[Opening Task input section]
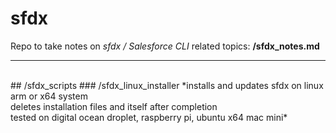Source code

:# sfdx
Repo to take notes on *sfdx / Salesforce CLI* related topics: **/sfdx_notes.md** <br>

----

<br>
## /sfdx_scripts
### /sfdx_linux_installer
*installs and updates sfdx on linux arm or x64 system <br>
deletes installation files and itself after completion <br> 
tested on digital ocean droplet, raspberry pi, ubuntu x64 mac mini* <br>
[Closing Task input section]
### What is needed:
All records above need to be returned exactly. Omit the pictures.

### Problem solution:
Source code

:# sfdx
Repo to take notes on *sfdx / Salesforce CLI* related topics: **/sfdx_notes.md** <br>

----

<br>
## /sfdx_scripts
### /sfdx_linux_installer
*installs and updates sfdx on linux arm or x64 system <br>
deletes installation files and itself after completion <br> 
tested on digital ocean droplet, raspberry pi, ubuntu x64 mac mini* <br>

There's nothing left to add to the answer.